Angie’s List had substantial growth during the first decade of the 21st century. The company moved to 1030 E. Washington St. in the Holy Cross neighborhood on the near eastside in 2000. At the time, the historic area needed revitalization, and Angie’s List provided the anchor needed to jump-start the process. The campus would eventually include 25 buildings, 1,000 parking spaces, and 190,000 square feet of office space.

In 2002, Angie’s List reached 100,000 subscribers and had 65 employees and annual revenue of $5 million. By the end of the decade, Angie’s List had over 750,000 subscribers in 124 markets and covered over 500 categories of services. Its revenue was over $34 million.

The next decade would prove a mix of both growth and uncertainty. Angie’s List went public on November 17, 2011, raising $114 million in capital. Two years later, it hit 2 million subscribers. By 2015, Angie’s List had 3 million subscribers, 2000 employees, and covered over 200 markets. This was also the first year the company brought in a profit since its founding.

With so much success, plans were laid for a $40 million expansion to the Angie’s List headquarters, which would have resulted in over 1,000 new jobs. The expansion never came to fruition. Angie’s List pulled its plans in protest of Indiana’s religious freedom restoration act (rfra), which allowed companies or individuals to refuse actions that impose a “substantial burden” on their religious beliefs. Angie’s List criticized the new law as discriminatory against the LGBTQ community.

Bill Oesterle stands in the entrance of the Angie's List lobby.
Angie’s List CEO Bill Oesterle announces that the company is pulling out of a development deal with Indianapolis due to the Religious Freedom Restoration Act, 2015 Credit: Charlie Nye, Indianapolis Star via Imagn Content Services, LLC View Source

Angie’s List dealt with several lawsuits during the 2010s. In 2014, the company was accused of automatically renewing subscriber rates at a higher price without their consent. It settled the lawsuit for $2.8 million. In 2015, Angie’s List was charged with manipulating consumer reviews to encourage service providers to spend more money on advertising. Several former employees of Angie’s List filed lawsuits against the company in 2016. The employees alleged that Angie’s List willfully withheld overtime pay for the extra hours they worked.

Angie’s List peaked in 2015. The company soon found it difficult to compete with other websites that provided customer reviews for free, and it struggled to grow its subscriber base. To rectify this, Angie’s List added a new free subscription tier in 2016, but it did little to alleviate the situation.

In 2017, Angie’s List began talks with IAC, the media and e-commerce conglomerate and parent company of the rival consumer review website Home Advisor. Two years before this, IAC offered $512 million to acquire Angie’s List, but the company declined. This time Angie’s List accepted the offer. IAC merged Angie’s List and Home Advisor to create a new publicly traded company called ANGI HomeServices, Inc. IAC kept each company’s individual websites and names.

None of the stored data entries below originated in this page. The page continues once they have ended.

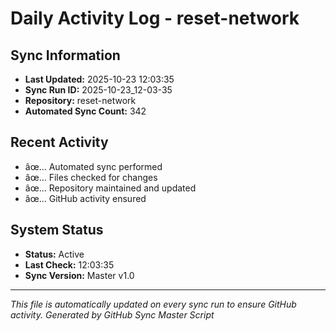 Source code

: ﻿# Daily Activity Log - reset-network

## Sync Information
- **Last Updated:** 2025-10-23 12:03:35
- **Sync Run ID:** 2025-10-23_12-03-35
- **Repository:** reset-network
- **Automated Sync Count:** 342

## Recent Activity
- âœ… Automated sync performed
- âœ… Files checked for changes
- âœ… Repository maintained and updated
- âœ… GitHub activity ensured

## System Status
- **Status:** Active
- **Last Check:** 12:03:35
- **Sync Version:** Master v1.0

---
*This file is automatically updated on every sync run to ensure GitHub activity.*
*Generated by GitHub Sync Master Script*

Following the merger, IAC moved the company headquarters to Colorado, resulting in the loss of hundreds of jobs in Indianapolis. In addition, Angie’s List left its 17.5-acre eastside campus and relocated to smaller offices at 130 E. Washington St. ANGI HomeServices, Inc. sold the property in February 2018 to an investment group headed by William Oesterle.

Under its new parentage, Angie’s List began to grow once again. By 2020, the company had over 6 million subscribers across the nation and boasted over 60,000 new reviews submitted each month.

Angie’s List retired its name on March 17, 2021, remarketing itself as simply Angi. The company’s owner, ANGI Homeservices changed its name to Angi Inc. The rebranding highlights that the company owns other housing-related services, notably HomeAdvisor and gig employer Handy. The company has evolved from a place where consumers review housing-related service providers to a platform that offers an easy way to find, book, and pay contractors.